Projet de loi antiterroriste: les sénateurs ont deux jours pour amender

Le projet de loi qui vise à lever l’état d’urgence instauré en France après les attentats de 2015 est examiné par le Sénat ce mardi 18 juillet et mercredi 19 juillet. Le gouvernement veut aller vite. Ce texte devra toutefois encore repasser devant l’Assemblée nationale en octobre prochain. Controversé, le projet de loi antiterroriste vise à pérenniser certaines mesures prévues dans le régime d'état d'urgence dans le droit commun.

C’est un exercice d’équilibriste auquel doivent se livrer les législateurs, autour d’une question en apparence simple, mais qui amène forcément une réponse compliquée : comment continuer à protéger le pays de nouvelles attaques terroristes, telles que celles qui ont frappé le territoire ces derniers mois ? Et comment le faire sans dénaturer le régime démocratique et protecteur des libertés individuelles, tel qu’inscrit dans la constitution de la Ve République ? Les sénateurs ont donc deux jours pour répondre à cette question.

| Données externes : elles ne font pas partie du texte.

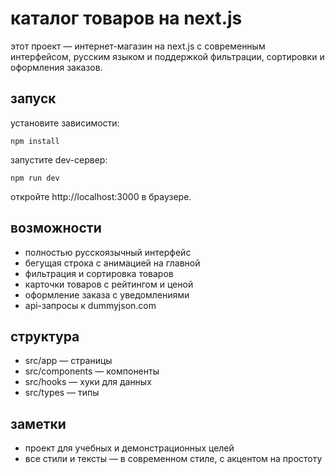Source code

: # каталог товаров на next.js

этот проект — интернет-магазин на next.js с современным интерфейсом, русским языком и поддержкой фильтрации, сортировки и оформления заказов.

## запуск

установите зависимости:

```
npm install
```

запустите dev-сервер:

```
npm run dev
```

откройте http://localhost:3000 в браузере.

## возможности

- полностью русскоязычный интерфейс
- бегущая строка с анимацией на главной
- фильтрация и сортировка товаров
- карточки товаров с рейтингом и ценой
- оформление заказа с уведомлениями
- api-запросы к dummyjson.com

## структура

- src/app — страницы
- src/components — компоненты
- src/hooks — хуки для данных
- src/types — типы

## заметки

- проект для учебных и демонстрационных целей
- все стили и тексты — в современном стиле, с акцентом на простоту
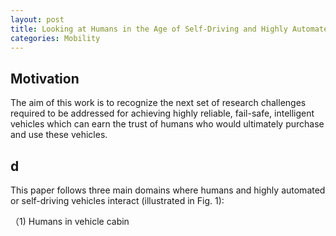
 ```yaml
---
layout: post
title: Looking at Humans in the Age of Self-Driving and Highly Automated Vehicles
categories: Mobility
---
```


## Motivation

The aim of this work is to recognize the next set of research challenges required to be addressed for achieving highly reliable, fail-safe, intelligent vehicles which can earn the trust of humans who would ultimately purchase and use these vehicles.

## d

This paper follows three main domains where humans and
highly automated or self-driving vehicles interact (illustrated in Fig. 1): 

（1) Humans in vehicle cabin
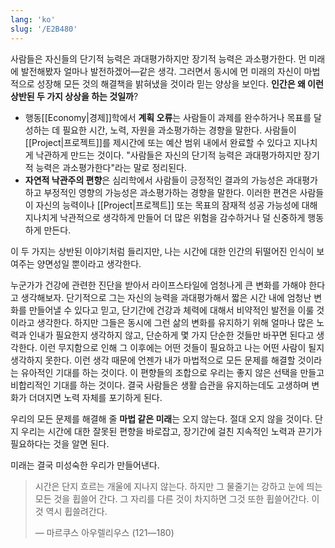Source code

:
 ```yaml
---
lang: 'ko'
slug: '/E2B480'
---
```


사람들은 자신들의 단기적 능력은 과대평가하지만 장기적 능력은 과소평가한다.
먼 미래에 발전해봤자 얼마나 발전하겠어—같은 생각.
그러면서 동시에 먼 미래의 자신이 마법적으로 성장해 모든 것의 해결책을 밝혀냈을 것이라 믿는 양상을 보인다.
**인간은 왜 이런 상반된 두 가지 상상을 하는 것일까**?

- 행동[[Economy|경제]]학에서 **계획 오류**는 사람들이 과제를 완수하거나 목표를 달성하는 데 필요한 시간, 노력, 자원을 과소평가하는 경향을 말한다. 사람들이 [[Project|프로젝트]]를 제시간에 또는 예산 범위 내에서 완료할 수 있다고 지나치게 낙관하게 만드는 것이다. "사람들은 자신의 단기적 능력은 과대평가하지만 장기적 능력은 과소평가한다"라는 말로 정리된다.
- **자연적 낙관주의 편향**은 심리학에서 사람들이 긍정적인 결과의 가능성은 과대평가하고 부정적인 영향의 가능성은 과소평가하는 경향을 말한다. 이러한 편견은 사람들이 자신의 능력이나 [[Project|프로젝트]] 또는 목표의 잠재적 성공 가능성에 대해 지나치게 낙관적으로 생각하게 만들어 더 많은 위험을 감수하거나 덜 신중하게 행동하게 만든다.

이 두 가지는 상반된 이야기처럼 들리지만, 나는 시간에 대한 인간의 뒤떨어진 인식이 보여주는 양면성일 뿐이라고 생각한다.

누군가가 건강에 관련한 진단을 받아서 라이프스타일에 엄청나게 큰 변화를 가해야 한다고 생각해보자. 단기적으로 그는 자신의 능력을 과대평가해서 짧은 시간 내에 엄청난 변화를 만들어낼 수 있다고 믿고, 단기간에 건강과 체력에 대해서 비약적인 발전을 이룰 것이라고 생각한다. 하지만 그들은 동시에 그런 삶의 변화를 유지하기 위해 얼마나 많은 노력과 인내가 필요한지 생각하지 않고, 단순하게 몇 가지 단순한 것들만 바꾸면 된다고 생각한다. 이런 무지함으로 인해 그 이후에는 어떤 것들이 필요하고 나는 어떤 사람이 될지 생각하지 못한다. 이런 생각 때문에 언젠가 내가 마법적으로 모든 문제를 해결할 것이라는 유아적인 기대를 하는 것이다. 이 편향들의 조합으로 우리는 좋지 않은 선택을 만들고 비합리적인 기대를 하는 것이다. 결국 사람들은 생활 습관을 유지하는데도 고생하며 변화가 더뎌지면 노력 자체를 포기하게 된다.

우리의 모든 문제를 해결해 줄 **마법 같은 미래**는 오지 않는다. 절대 오지 않을 것이다. 단지 우리는 시간에 대한 잘못된 편향을 바로잡고, 장기간에 걸친 지속적인 노력과 끈기가 필요하다는 것을 알면 된다.

미래는 결국 미성숙한 우리가 만들어낸다.

> 시간은 단지 흐르는 개울에 지나지 않는다. 하지만 그 물줄기는 강하고 눈에 띄는 모든 것을 휩쓸어 간다. 그 자리를 다른 것이 차지하면 그것 또한 휩쓸어간다. 이것 역시 휩쓸려간다.
>
> — 마르쿠스 아우렐리우스 (121—180)

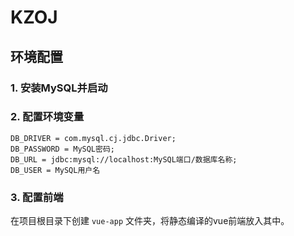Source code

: # KZOJ

## 环境配置

### 1. 安装MySQL并启动

### 2. 配置环境变量
```
DB_DRIVER = com.mysql.cj.jdbc.Driver;
DB_PASSWORD = MySQL密码;
DB_URL = jdbc:mysql://localhost:MySQL端口/数据库名称;
DB_USER = MySQL用户名
```

### 3. 配置前端
在项目根目录下创建 `vue-app` 文件夹，将静态编译的vue前端放入其中。
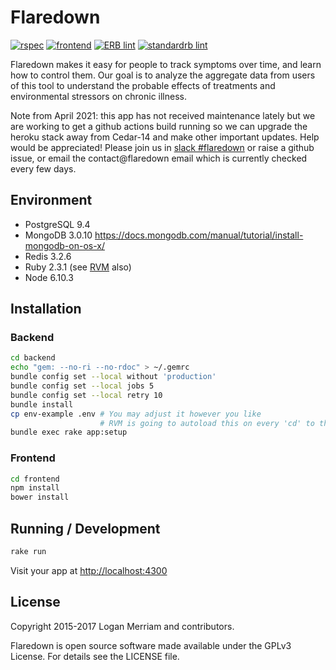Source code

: # Flaredown
[![rspec](https://github.com/Flaredown/FlaredownEmber-2/actions/workflows/rspec.yml/badge.svg)](https://github.com/Flaredown/FlaredownEmber-2/actions/workflows/rspec.yml)
[![frontend](https://github.com/Flaredown/FlaredownEmber-2/actions/workflows/frontend.yml/badge.svg)](https://github.com/Flaredown/FlaredownEmber-2/actions/workflows/frontend.yml)
[![ERB lint](https://github.com/Flaredown/FlaredownEmber-2/actions/workflows/erb_lint.yml/badge.svg)](https://github.com/Flaredown/FlaredownEmber-2/actions/workflows/erb_lint.yml)
[![standardrb lint](https://github.com/Flaredown/FlaredownEmber-2/actions/workflows/ruby_lint.yml/badge.svg)](https://github.com/Flaredown/FlaredownEmber-2/actions/workflows/ruby_lint.yml)

Flaredown makes it easy for people to track symptoms over time, and learn how to control them. Our goal is to analyze the aggregate data from users of this tool to understand the probable effects of treatments and environmental stressors on chronic illness.

Note from April 2021: this app has not received maintenance lately but we are working to get a github actions build running so we can upgrade the heroku stack away from Cedar-14 and make other important updates. Help would be appreciated! Please join us in [slack #flaredown](https://rubyforgood.herokuapp.com/) or raise a github issue, or email the contact@flaredown email which is currently checked every few days.

## Environment

* PostgreSQL 9.4
* MongoDB 3.0.10 https://docs.mongodb.com/manual/tutorial/install-mongodb-on-os-x/
* Redis 3.2.6
* Ruby 2.3.1 (see [RVM](https://rvm.io/) also)
* Node 6.10.3


## Installation

### Backend

```bash
cd backend
echo "gem: --no-ri --no-rdoc" > ~/.gemrc
bundle config set --local without 'production'
bundle config set --local jobs 5
bundle config set --local retry 10
bundle install
cp env-example .env # You may adjust it however you like
                    # RVM is going to autoload this on every 'cd' to the dirrectory
bundle exec rake app:setup
```

### Frontend

```bash
cd frontend
npm install
bower install
```

## Running / Development

```bash
rake run
```

Visit your app at [http://localhost:4300](http://localhost:4300)

## License
Copyright 2015-2017 Logan Merriam and contributors.

Flaredown is open source software made available under the GPLv3 License. For details see the LICENSE file.

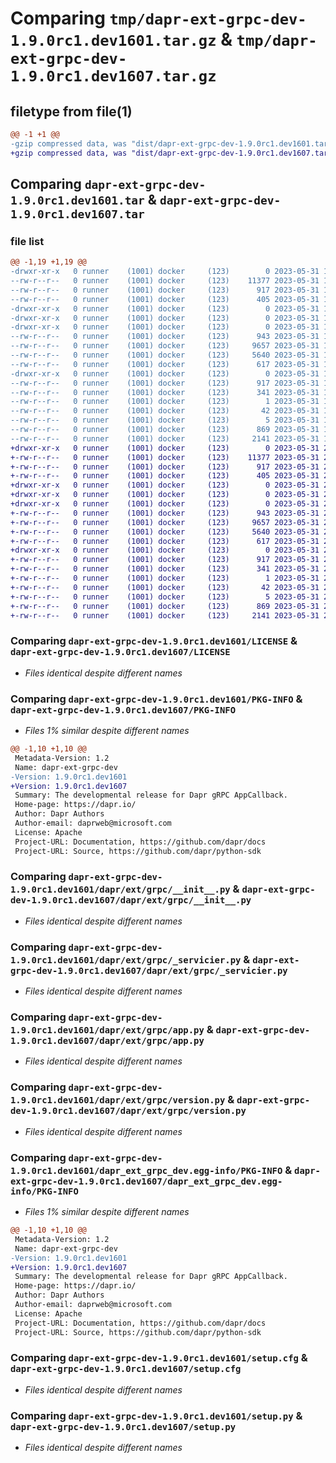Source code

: # Comparing `tmp/dapr-ext-grpc-dev-1.9.0rc1.dev1601.tar.gz` & `tmp/dapr-ext-grpc-dev-1.9.0rc1.dev1607.tar.gz`

## filetype from file(1)

```diff
@@ -1 +1 @@
-gzip compressed data, was "dist/dapr-ext-grpc-dev-1.9.0rc1.dev1601.tar", last modified: Wed May 31 15:44:20 2023, max compression
+gzip compressed data, was "dist/dapr-ext-grpc-dev-1.9.0rc1.dev1607.tar", last modified: Wed May 31 22:52:16 2023, max compression
```

## Comparing `dapr-ext-grpc-dev-1.9.0rc1.dev1601.tar` & `dapr-ext-grpc-dev-1.9.0rc1.dev1607.tar`

### file list

```diff
@@ -1,19 +1,19 @@
-drwxr-xr-x   0 runner    (1001) docker     (123)        0 2023-05-31 15:44:20.000000 dapr-ext-grpc-dev-1.9.0rc1.dev1601/
--rw-r--r--   0 runner    (1001) docker     (123)    11377 2023-05-31 15:43:49.000000 dapr-ext-grpc-dev-1.9.0rc1.dev1601/LICENSE
--rw-r--r--   0 runner    (1001) docker     (123)      917 2023-05-31 15:44:20.000000 dapr-ext-grpc-dev-1.9.0rc1.dev1601/PKG-INFO
--rw-r--r--   0 runner    (1001) docker     (123)      405 2023-05-31 15:43:49.000000 dapr-ext-grpc-dev-1.9.0rc1.dev1601/README.rst
-drwxr-xr-x   0 runner    (1001) docker     (123)        0 2023-05-31 15:44:20.000000 dapr-ext-grpc-dev-1.9.0rc1.dev1601/dapr/
-drwxr-xr-x   0 runner    (1001) docker     (123)        0 2023-05-31 15:44:20.000000 dapr-ext-grpc-dev-1.9.0rc1.dev1601/dapr/ext/
-drwxr-xr-x   0 runner    (1001) docker     (123)        0 2023-05-31 15:44:20.000000 dapr-ext-grpc-dev-1.9.0rc1.dev1601/dapr/ext/grpc/
--rw-r--r--   0 runner    (1001) docker     (123)      943 2023-05-31 15:43:49.000000 dapr-ext-grpc-dev-1.9.0rc1.dev1601/dapr/ext/grpc/__init__.py
--rw-r--r--   0 runner    (1001) docker     (123)     9657 2023-05-31 15:43:49.000000 dapr-ext-grpc-dev-1.9.0rc1.dev1601/dapr/ext/grpc/_servicier.py
--rw-r--r--   0 runner    (1001) docker     (123)     5640 2023-05-31 15:43:49.000000 dapr-ext-grpc-dev-1.9.0rc1.dev1601/dapr/ext/grpc/app.py
--rw-r--r--   0 runner    (1001) docker     (123)      617 2023-05-31 15:43:49.000000 dapr-ext-grpc-dev-1.9.0rc1.dev1601/dapr/ext/grpc/version.py
-drwxr-xr-x   0 runner    (1001) docker     (123)        0 2023-05-31 15:44:20.000000 dapr-ext-grpc-dev-1.9.0rc1.dev1601/dapr_ext_grpc_dev.egg-info/
--rw-r--r--   0 runner    (1001) docker     (123)      917 2023-05-31 15:44:20.000000 dapr-ext-grpc-dev-1.9.0rc1.dev1601/dapr_ext_grpc_dev.egg-info/PKG-INFO
--rw-r--r--   0 runner    (1001) docker     (123)      341 2023-05-31 15:44:20.000000 dapr-ext-grpc-dev-1.9.0rc1.dev1601/dapr_ext_grpc_dev.egg-info/SOURCES.txt
--rw-r--r--   0 runner    (1001) docker     (123)        1 2023-05-31 15:44:20.000000 dapr-ext-grpc-dev-1.9.0rc1.dev1601/dapr_ext_grpc_dev.egg-info/dependency_links.txt
--rw-r--r--   0 runner    (1001) docker     (123)       42 2023-05-31 15:44:20.000000 dapr-ext-grpc-dev-1.9.0rc1.dev1601/dapr_ext_grpc_dev.egg-info/requires.txt
--rw-r--r--   0 runner    (1001) docker     (123)        5 2023-05-31 15:44:20.000000 dapr-ext-grpc-dev-1.9.0rc1.dev1601/dapr_ext_grpc_dev.egg-info/top_level.txt
--rw-r--r--   0 runner    (1001) docker     (123)      869 2023-05-31 15:44:20.000000 dapr-ext-grpc-dev-1.9.0rc1.dev1601/setup.cfg
--rw-r--r--   0 runner    (1001) docker     (123)     2141 2023-05-31 15:43:49.000000 dapr-ext-grpc-dev-1.9.0rc1.dev1601/setup.py
+drwxr-xr-x   0 runner    (1001) docker     (123)        0 2023-05-31 22:52:16.000000 dapr-ext-grpc-dev-1.9.0rc1.dev1607/
+-rw-r--r--   0 runner    (1001) docker     (123)    11377 2023-05-31 22:51:50.000000 dapr-ext-grpc-dev-1.9.0rc1.dev1607/LICENSE
+-rw-r--r--   0 runner    (1001) docker     (123)      917 2023-05-31 22:52:16.000000 dapr-ext-grpc-dev-1.9.0rc1.dev1607/PKG-INFO
+-rw-r--r--   0 runner    (1001) docker     (123)      405 2023-05-31 22:51:50.000000 dapr-ext-grpc-dev-1.9.0rc1.dev1607/README.rst
+drwxr-xr-x   0 runner    (1001) docker     (123)        0 2023-05-31 22:52:16.000000 dapr-ext-grpc-dev-1.9.0rc1.dev1607/dapr/
+drwxr-xr-x   0 runner    (1001) docker     (123)        0 2023-05-31 22:52:16.000000 dapr-ext-grpc-dev-1.9.0rc1.dev1607/dapr/ext/
+drwxr-xr-x   0 runner    (1001) docker     (123)        0 2023-05-31 22:52:16.000000 dapr-ext-grpc-dev-1.9.0rc1.dev1607/dapr/ext/grpc/
+-rw-r--r--   0 runner    (1001) docker     (123)      943 2023-05-31 22:51:50.000000 dapr-ext-grpc-dev-1.9.0rc1.dev1607/dapr/ext/grpc/__init__.py
+-rw-r--r--   0 runner    (1001) docker     (123)     9657 2023-05-31 22:51:50.000000 dapr-ext-grpc-dev-1.9.0rc1.dev1607/dapr/ext/grpc/_servicier.py
+-rw-r--r--   0 runner    (1001) docker     (123)     5640 2023-05-31 22:51:50.000000 dapr-ext-grpc-dev-1.9.0rc1.dev1607/dapr/ext/grpc/app.py
+-rw-r--r--   0 runner    (1001) docker     (123)      617 2023-05-31 22:51:50.000000 dapr-ext-grpc-dev-1.9.0rc1.dev1607/dapr/ext/grpc/version.py
+drwxr-xr-x   0 runner    (1001) docker     (123)        0 2023-05-31 22:52:16.000000 dapr-ext-grpc-dev-1.9.0rc1.dev1607/dapr_ext_grpc_dev.egg-info/
+-rw-r--r--   0 runner    (1001) docker     (123)      917 2023-05-31 22:52:16.000000 dapr-ext-grpc-dev-1.9.0rc1.dev1607/dapr_ext_grpc_dev.egg-info/PKG-INFO
+-rw-r--r--   0 runner    (1001) docker     (123)      341 2023-05-31 22:52:16.000000 dapr-ext-grpc-dev-1.9.0rc1.dev1607/dapr_ext_grpc_dev.egg-info/SOURCES.txt
+-rw-r--r--   0 runner    (1001) docker     (123)        1 2023-05-31 22:52:16.000000 dapr-ext-grpc-dev-1.9.0rc1.dev1607/dapr_ext_grpc_dev.egg-info/dependency_links.txt
+-rw-r--r--   0 runner    (1001) docker     (123)       42 2023-05-31 22:52:16.000000 dapr-ext-grpc-dev-1.9.0rc1.dev1607/dapr_ext_grpc_dev.egg-info/requires.txt
+-rw-r--r--   0 runner    (1001) docker     (123)        5 2023-05-31 22:52:16.000000 dapr-ext-grpc-dev-1.9.0rc1.dev1607/dapr_ext_grpc_dev.egg-info/top_level.txt
+-rw-r--r--   0 runner    (1001) docker     (123)      869 2023-05-31 22:52:16.000000 dapr-ext-grpc-dev-1.9.0rc1.dev1607/setup.cfg
+-rw-r--r--   0 runner    (1001) docker     (123)     2141 2023-05-31 22:51:50.000000 dapr-ext-grpc-dev-1.9.0rc1.dev1607/setup.py
```

### Comparing `dapr-ext-grpc-dev-1.9.0rc1.dev1601/LICENSE` & `dapr-ext-grpc-dev-1.9.0rc1.dev1607/LICENSE`

 * *Files identical despite different names*

### Comparing `dapr-ext-grpc-dev-1.9.0rc1.dev1601/PKG-INFO` & `dapr-ext-grpc-dev-1.9.0rc1.dev1607/PKG-INFO`

 * *Files 1% similar despite different names*

```diff
@@ -1,10 +1,10 @@
 Metadata-Version: 1.2
 Name: dapr-ext-grpc-dev
-Version: 1.9.0rc1.dev1601
+Version: 1.9.0rc1.dev1607
 Summary: The developmental release for Dapr gRPC AppCallback.
 Home-page: https://dapr.io/
 Author: Dapr Authors
 Author-email: daprweb@microsoft.com
 License: Apache
 Project-URL: Documentation, https://github.com/dapr/docs
 Project-URL: Source, https://github.com/dapr/python-sdk
```

### Comparing `dapr-ext-grpc-dev-1.9.0rc1.dev1601/dapr/ext/grpc/__init__.py` & `dapr-ext-grpc-dev-1.9.0rc1.dev1607/dapr/ext/grpc/__init__.py`

 * *Files identical despite different names*

### Comparing `dapr-ext-grpc-dev-1.9.0rc1.dev1601/dapr/ext/grpc/_servicier.py` & `dapr-ext-grpc-dev-1.9.0rc1.dev1607/dapr/ext/grpc/_servicier.py`

 * *Files identical despite different names*

### Comparing `dapr-ext-grpc-dev-1.9.0rc1.dev1601/dapr/ext/grpc/app.py` & `dapr-ext-grpc-dev-1.9.0rc1.dev1607/dapr/ext/grpc/app.py`

 * *Files identical despite different names*

### Comparing `dapr-ext-grpc-dev-1.9.0rc1.dev1601/dapr/ext/grpc/version.py` & `dapr-ext-grpc-dev-1.9.0rc1.dev1607/dapr/ext/grpc/version.py`

 * *Files identical despite different names*

### Comparing `dapr-ext-grpc-dev-1.9.0rc1.dev1601/dapr_ext_grpc_dev.egg-info/PKG-INFO` & `dapr-ext-grpc-dev-1.9.0rc1.dev1607/dapr_ext_grpc_dev.egg-info/PKG-INFO`

 * *Files 1% similar despite different names*

```diff
@@ -1,10 +1,10 @@
 Metadata-Version: 1.2
 Name: dapr-ext-grpc-dev
-Version: 1.9.0rc1.dev1601
+Version: 1.9.0rc1.dev1607
 Summary: The developmental release for Dapr gRPC AppCallback.
 Home-page: https://dapr.io/
 Author: Dapr Authors
 Author-email: daprweb@microsoft.com
 License: Apache
 Project-URL: Documentation, https://github.com/dapr/docs
 Project-URL: Source, https://github.com/dapr/python-sdk
```

### Comparing `dapr-ext-grpc-dev-1.9.0rc1.dev1601/setup.cfg` & `dapr-ext-grpc-dev-1.9.0rc1.dev1607/setup.cfg`

 * *Files identical despite different names*

### Comparing `dapr-ext-grpc-dev-1.9.0rc1.dev1601/setup.py` & `dapr-ext-grpc-dev-1.9.0rc1.dev1607/setup.py`

 * *Files identical despite different names*

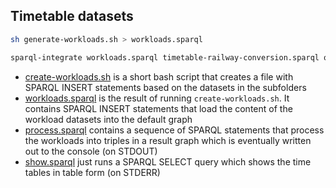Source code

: ## Timetable datasets


```bash
sh generate-workloads.sh > workloads.sparql
```

```bash
sparql-integrate workloads.sparql timetable-railway-conversion.sparql output.sparql
```

* [create-workloads.sh](create-workloads.sh) is a short bash script that creates a file with SPARQL INSERT statements based on the datasets in the subfolders 
* [workloads.sparql](workloads.sparql) is the result of running `create-workloads.sh`. It contains SPARQL INSERT statements that load the content of the workload datasets into the default graph
* [process.sparql](process.sparql) contains a sequence of SPARQL statements that process the workloads into triples in a result graph which is eventually written out to the console (on STDOUT)
* [show.sparql](show.sparql) just runs a SPARQL SELECT query which shows the time tables in table form (on STDERR)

Pérenniser des mesures d’exception

L’objectif de ce nouveau texte est de transcrire certaines dispositions de l’état d’urgence dans le droit de commun, autrement dit de pérenniser des mesures d’exception. Les exemples les plus cités sont le pouvoir d’assignation à résidence, la pose de bracelets électroniques sur les individus fichés « S » -sécurité intérieure-, ou encore l’interdiction pour les suspects de fréquenter certaines personnes. Certaines dispositions du texte ont déjà été modifiées par le Conseil d’Etat. Exemple : les perquisitions administratives dans le cadre d’enquête terroriste. Ces dernières seront décidées par le préfet, mais avec l’autorisation du juge des libertés et de la détention (JLD). Malgré ces modifications, le projet de loi reste critiqué dans le détail et sur le fond.

Tir de barrage au Sénat

Le Sénat, majoritairement à droite, a organisé un véritable tir de barrage. Pas moins de 65 amendements ont été déposés la semaine dernière devant la commission des Lois du Sénat. Cette dernière affirmait ainsi lundi avoir modifié le texte, de manière à « garantir un équilibre entre les impératifs de sauvegarde de l’ordre public et de protection des droits des libertés constitutionnellement garantis ». Concrètement, ces modifications impliquent une limitation de certains éléments du dispositif général prévu par le projet de loi. Les sénateurs demandent à ce que les principales mesures soient revues dans les 3 ans. Une limitation dans le temps notamment pour les mesures individuelles de contrôle administratif et de surveillance dont l’application sera limitée jusqu’au 31 décembre 2021.

Communications électroniques et dispositif de pointage

Une limitation aussi par l’intervention d’un tiers. Les mesures individuelles de surveillance prononcées pour 3 ou 6 mois, ne pourront ainsi être renouvelées que par l’ordonnance d’un juge des libertés et de la détention. Autres amendements notables : la suppression pour les suspects du devoir de déclaration de leurs identifiants de communication électronique, qui porte « une forte atteinte aux libertés constitutionnelles. »

Les visites à domicile et la retenue des personnes seront également mieux encadrées. Quant aux astreintes de pointage auprès de la police ou de la gendarmerie la plus proche, elles seront limitées à trois par semaines, contre une fois par jour comme le prévoyait le texte initial.

« Despotisme doux »

Ces amendements proposés par les sénateurs ne calment pas les critiques venues de la société civile. Certains comme la juriste Mireille Delmas-Marty n’hésitent pas à qualifier le projet de loi chez nos confrères de Libération de « despotisme doux ». « Despotisme doux », « Dictature molle », l’essence même du texte est remise en cause par Nicolas Krameyer. Joint par RFI, ce porte-parole d’Amnesty Internationale affirme ne pas comprendre « la nécessité d’un tel projet de loi, sachant que l’arsenal antiterroriste français est déjà l’un des plus complets au monde. » Et d’ajouter : « Ces mesures dérogatoires si elles sont adoptées risque d’être appliquées sous un régime d’arbitraire extrêmement fort. »

Procédure accélérée

Au total plus de 500 chercheurs, militants des droits humains et universitaires ont signé un appel dénonçant une « régression de l’état de droit » en France. Devant la controverse, l’exécutif veut éviter que le débat ne s’éternise. Rappelons qu’il s’agit avec ce projet de loi de prendre le relais de l’état d’urgence prolongé une sixième fois par un vote du Parlement le 6 juillet dernier.

Le gouvernement souhaite une adoption rapide du texte et la procédure a donc été accélérée. Deux lectures seulement, une maintenant au Sénat et une à l’automne devant l’Assemblée nationale.